Tally every line of the entries that contains the string "from", then reply with only that number.

Records to use START

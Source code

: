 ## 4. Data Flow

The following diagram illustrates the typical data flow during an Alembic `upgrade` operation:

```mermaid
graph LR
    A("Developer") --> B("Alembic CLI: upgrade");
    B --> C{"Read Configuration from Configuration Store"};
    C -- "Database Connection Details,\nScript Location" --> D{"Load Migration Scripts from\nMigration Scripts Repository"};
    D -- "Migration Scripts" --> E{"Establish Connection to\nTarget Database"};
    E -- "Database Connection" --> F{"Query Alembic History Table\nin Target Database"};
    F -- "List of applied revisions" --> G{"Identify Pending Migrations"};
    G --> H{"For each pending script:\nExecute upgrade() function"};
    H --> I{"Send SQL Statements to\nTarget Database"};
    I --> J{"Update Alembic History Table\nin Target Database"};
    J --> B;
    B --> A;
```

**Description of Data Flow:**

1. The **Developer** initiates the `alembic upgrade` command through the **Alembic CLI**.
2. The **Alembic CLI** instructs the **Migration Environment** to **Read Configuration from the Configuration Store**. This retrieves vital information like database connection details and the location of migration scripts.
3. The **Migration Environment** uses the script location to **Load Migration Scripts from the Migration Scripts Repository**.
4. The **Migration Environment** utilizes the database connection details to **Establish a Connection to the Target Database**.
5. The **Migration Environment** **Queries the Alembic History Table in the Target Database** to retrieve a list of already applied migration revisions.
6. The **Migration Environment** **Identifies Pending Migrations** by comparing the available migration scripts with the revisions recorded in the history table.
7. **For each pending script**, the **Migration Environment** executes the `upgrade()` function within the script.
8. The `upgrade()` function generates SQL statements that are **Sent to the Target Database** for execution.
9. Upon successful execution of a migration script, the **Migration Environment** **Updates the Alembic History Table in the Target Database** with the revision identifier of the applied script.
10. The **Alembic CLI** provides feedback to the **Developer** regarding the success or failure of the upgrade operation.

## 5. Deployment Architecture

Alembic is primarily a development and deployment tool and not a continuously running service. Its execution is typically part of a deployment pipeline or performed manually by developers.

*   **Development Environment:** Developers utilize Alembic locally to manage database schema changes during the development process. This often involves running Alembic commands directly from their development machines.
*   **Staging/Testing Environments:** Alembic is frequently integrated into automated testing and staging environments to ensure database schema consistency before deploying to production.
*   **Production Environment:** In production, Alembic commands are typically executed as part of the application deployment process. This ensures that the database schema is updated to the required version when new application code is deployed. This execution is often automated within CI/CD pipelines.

Records to use END

Answer area: 5